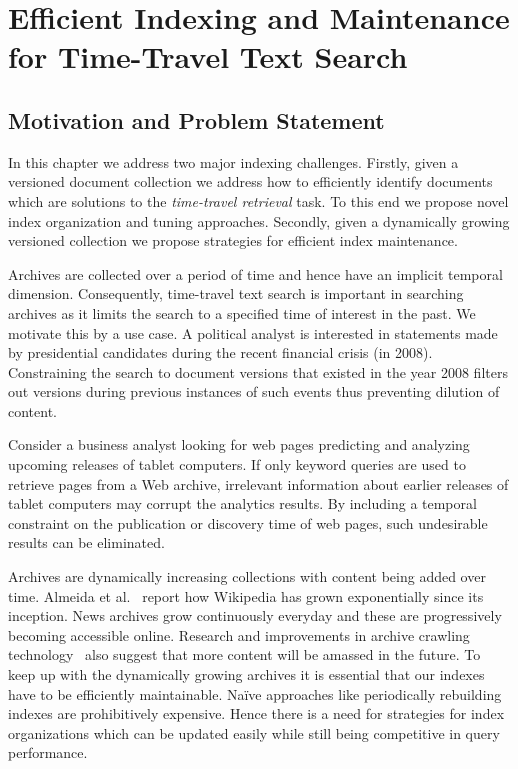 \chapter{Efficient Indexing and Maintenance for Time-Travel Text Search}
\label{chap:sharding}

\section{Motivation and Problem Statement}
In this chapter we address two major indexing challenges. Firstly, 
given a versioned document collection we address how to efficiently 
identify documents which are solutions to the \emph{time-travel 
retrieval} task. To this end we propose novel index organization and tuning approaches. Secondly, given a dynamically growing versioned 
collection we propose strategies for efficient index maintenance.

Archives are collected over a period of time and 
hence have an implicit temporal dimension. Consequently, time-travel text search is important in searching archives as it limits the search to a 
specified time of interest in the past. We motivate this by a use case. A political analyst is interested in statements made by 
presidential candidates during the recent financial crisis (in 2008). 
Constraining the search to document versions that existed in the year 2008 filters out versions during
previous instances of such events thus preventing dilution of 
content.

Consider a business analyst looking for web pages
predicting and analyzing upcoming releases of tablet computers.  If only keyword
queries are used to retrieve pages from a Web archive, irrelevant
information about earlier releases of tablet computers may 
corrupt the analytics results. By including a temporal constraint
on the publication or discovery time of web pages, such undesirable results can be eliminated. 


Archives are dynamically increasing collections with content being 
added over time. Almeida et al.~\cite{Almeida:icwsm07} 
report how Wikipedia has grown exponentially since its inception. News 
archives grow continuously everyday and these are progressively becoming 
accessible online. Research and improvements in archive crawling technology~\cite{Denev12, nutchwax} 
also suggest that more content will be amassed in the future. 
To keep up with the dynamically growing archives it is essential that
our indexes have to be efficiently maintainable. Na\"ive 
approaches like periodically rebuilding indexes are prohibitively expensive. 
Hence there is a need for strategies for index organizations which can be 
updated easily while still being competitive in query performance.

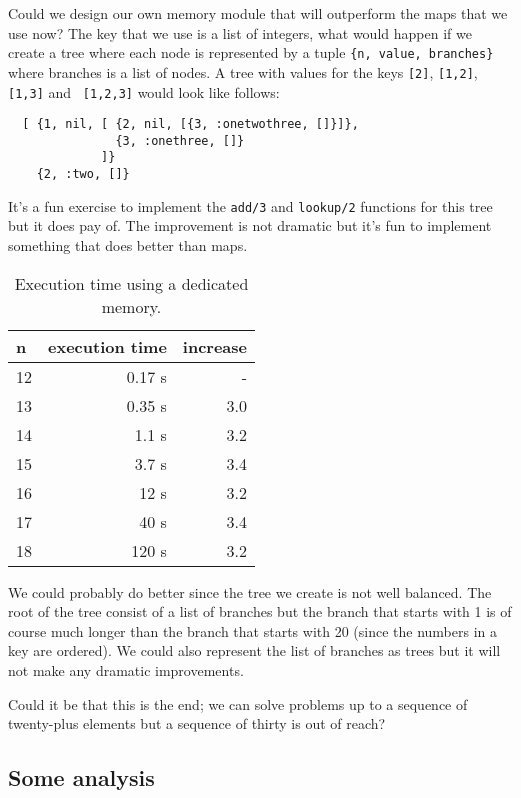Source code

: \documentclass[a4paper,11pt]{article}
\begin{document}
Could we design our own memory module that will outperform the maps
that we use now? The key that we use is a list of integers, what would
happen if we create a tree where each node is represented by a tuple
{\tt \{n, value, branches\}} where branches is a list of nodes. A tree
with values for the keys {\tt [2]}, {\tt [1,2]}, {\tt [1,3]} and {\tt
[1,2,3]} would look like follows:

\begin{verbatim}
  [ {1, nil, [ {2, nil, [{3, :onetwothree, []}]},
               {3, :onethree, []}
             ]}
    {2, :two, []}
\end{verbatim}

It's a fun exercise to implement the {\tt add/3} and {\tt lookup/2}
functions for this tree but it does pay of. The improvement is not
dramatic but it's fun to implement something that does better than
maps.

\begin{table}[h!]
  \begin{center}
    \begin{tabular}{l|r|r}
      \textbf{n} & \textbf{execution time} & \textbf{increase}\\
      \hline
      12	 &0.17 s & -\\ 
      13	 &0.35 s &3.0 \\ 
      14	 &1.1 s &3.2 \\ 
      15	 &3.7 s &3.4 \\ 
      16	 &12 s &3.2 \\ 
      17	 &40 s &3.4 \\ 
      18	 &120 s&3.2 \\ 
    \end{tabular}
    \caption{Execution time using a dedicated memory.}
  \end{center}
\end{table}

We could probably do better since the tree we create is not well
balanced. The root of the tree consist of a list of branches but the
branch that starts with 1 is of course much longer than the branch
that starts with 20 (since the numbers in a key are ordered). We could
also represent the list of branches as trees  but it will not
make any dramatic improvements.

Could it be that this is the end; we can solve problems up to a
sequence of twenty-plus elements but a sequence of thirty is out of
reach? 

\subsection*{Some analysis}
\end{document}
============
Please repeat every record exactly, leaving the pictures out.

 \chapter{Efficient Indexing and Maintenance for Time-Travel Text Search}
\label{chap:sharding}

\section{Motivation and Problem Statement}
In this chapter we address two major indexing challenges. Firstly, 
given a versioned document collection we address how to efficiently 
identify documents which are solutions to the \emph{time-travel 
retrieval} task. To this end we propose novel index organization and tuning approaches. Secondly, given a dynamically growing versioned 
collection we propose strategies for efficient index maintenance.

Archives are collected over a period of time and 
hence have an implicit temporal dimension. Consequently, time-travel text search is important in searching archives as it limits the search to a 
specified time of interest in the past. We motivate this by a use case. A political analyst is interested in statements made by 
presidential candidates during the recent financial crisis (in 2008). 
Constraining the search to document versions that existed in the year 2008 filters out versions during
previous instances of such events thus preventing dilution of 
content.

Consider a business analyst looking for web pages
predicting and analyzing upcoming releases of tablet computers.  If only keyword
queries are used to retrieve pages from a Web archive, irrelevant
information about earlier releases of tablet computers may 
corrupt the analytics results. By including a temporal constraint
on the publication or discovery time of web pages, such undesirable results can be eliminated. 


Archives are dynamically increasing collections with content being 
added over time. Almeida et al.~\cite{Almeida:icwsm07} 
report how Wikipedia has grown exponentially since its inception. News 
archives grow continuously everyday and these are progressively becoming 
accessible online. Research and improvements in archive crawling technology~\cite{Denev12, nutchwax} 
also suggest that more content will be amassed in the future. 
To keep up with the dynamically growing archives it is essential that
our indexes have to be efficiently maintainable. Na\"ive 
approaches like periodically rebuilding indexes are prohibitively expensive. 
Hence there is a need for strategies for index organizations which can be 
updated easily while still being competitive in query performance.

Source code

: \documentclass[a4paper,11pt]{article}
\begin{document}
Could we design our own memory module that will outperform the maps
that we use now? The key that we use is a list of integers, what would
happen if we create a tree where each node is represented by a tuple
{\tt \{n, value, branches\}} where branches is a list of nodes. A tree
with values for the keys {\tt [2]}, {\tt [1,2]}, {\tt [1,3]} and {\tt
[1,2,3]} would look like follows:

\begin{verbatim}
  [ {1, nil, [ {2, nil, [{3, :onetwothree, []}]},
               {3, :onethree, []}
             ]}
    {2, :two, []}
\end{verbatim}

It's a fun exercise to implement the {\tt add/3} and {\tt lookup/2}
functions for this tree but it does pay of. The improvement is not
dramatic but it's fun to implement something that does better than
maps.

\begin{table}[h!]
  \begin{center}
    \begin{tabular}{l|r|r}
      \textbf{n} & \textbf{execution time} & \textbf{increase}\\
      \hline
      12	 &0.17 s & -\\ 
      13	 &0.35 s &3.0 \\ 
      14	 &1.1 s &3.2 \\ 
      15	 &3.7 s &3.4 \\ 
      16	 &12 s &3.2 \\ 
      17	 &40 s &3.4 \\ 
      18	 &120 s&3.2 \\ 
    \end{tabular}
    \caption{Execution time using a dedicated memory.}
  \end{center}
\end{table}

We could probably do better since the tree we create is not well
balanced. The root of the tree consist of a list of branches but the
branch that starts with 1 is of course much longer than the branch
that starts with 20 (since the numbers in a key are ordered). We could
also represent the list of branches as trees  but it will not
make any dramatic improvements.

Could it be that this is the end; we can solve problems up to a
sequence of twenty-plus elements but a sequence of thirty is out of
reach? 

\subsection*{Some analysis}
\end{document}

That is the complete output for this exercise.